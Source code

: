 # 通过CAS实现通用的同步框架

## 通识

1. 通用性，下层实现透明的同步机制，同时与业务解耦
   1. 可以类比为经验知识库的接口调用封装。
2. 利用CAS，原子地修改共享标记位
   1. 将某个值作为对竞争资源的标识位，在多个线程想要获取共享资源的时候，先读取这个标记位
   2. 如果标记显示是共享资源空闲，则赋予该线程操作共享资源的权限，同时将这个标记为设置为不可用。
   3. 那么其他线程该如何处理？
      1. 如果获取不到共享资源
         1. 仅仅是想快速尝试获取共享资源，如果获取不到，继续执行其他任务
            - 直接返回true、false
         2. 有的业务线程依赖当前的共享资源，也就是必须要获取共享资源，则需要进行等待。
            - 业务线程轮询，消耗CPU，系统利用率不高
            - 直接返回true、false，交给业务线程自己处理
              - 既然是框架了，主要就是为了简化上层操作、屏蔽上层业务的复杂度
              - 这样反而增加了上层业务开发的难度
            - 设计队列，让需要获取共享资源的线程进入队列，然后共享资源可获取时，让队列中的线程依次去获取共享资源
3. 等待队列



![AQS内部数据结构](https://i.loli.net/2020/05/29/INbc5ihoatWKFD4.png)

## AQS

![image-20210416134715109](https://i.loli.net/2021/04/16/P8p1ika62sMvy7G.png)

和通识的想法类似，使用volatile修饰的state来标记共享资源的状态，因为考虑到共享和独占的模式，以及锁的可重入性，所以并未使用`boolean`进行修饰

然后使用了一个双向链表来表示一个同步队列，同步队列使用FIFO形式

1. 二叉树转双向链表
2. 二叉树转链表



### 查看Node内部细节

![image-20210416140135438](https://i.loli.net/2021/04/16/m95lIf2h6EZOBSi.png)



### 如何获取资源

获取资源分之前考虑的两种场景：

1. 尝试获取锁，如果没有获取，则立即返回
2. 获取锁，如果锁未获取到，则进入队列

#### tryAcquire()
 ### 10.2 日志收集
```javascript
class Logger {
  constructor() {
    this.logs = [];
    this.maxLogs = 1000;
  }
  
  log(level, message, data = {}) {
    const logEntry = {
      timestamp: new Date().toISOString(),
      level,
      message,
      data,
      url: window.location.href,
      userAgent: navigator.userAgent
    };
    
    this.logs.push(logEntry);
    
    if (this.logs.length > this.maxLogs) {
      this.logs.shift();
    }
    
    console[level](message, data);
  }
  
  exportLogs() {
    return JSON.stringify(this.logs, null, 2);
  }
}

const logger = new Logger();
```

> WHAT THE EXERCISE ASKS
Copy exactly, word for word, the line with "获取资源分之前考虑的两种场景：" through the final line of the listing.

> TASK OUTPUT
获取资源分之前考虑的两种场景：

1. 尝试获取锁，如果没有获取，则立即返回
2. 获取锁，如果锁未获取到，则进入队列

#### tryAcquire()
 ### 10.2 日志收集
```javascript
class Logger {
  constructor() {
    this.logs = [];
    this.maxLogs = 1000;
  }
  
  log(level, message, data = {}) {
    const logEntry = {
      timestamp: new Date().toISOString(),
      level,
      message,
      data,
      url: window.location.href,
      userAgent: navigator.userAgent
    };
    
    this.logs.push(logEntry);
    
    if (this.logs.length > this.maxLogs) {
      this.logs.shift();
    }
    
    console[level](message, data);
  }
  
  exportLogs() {
    return JSON.stringify(this.logs, null, 2);
  }
}

const logger = new Logger();
```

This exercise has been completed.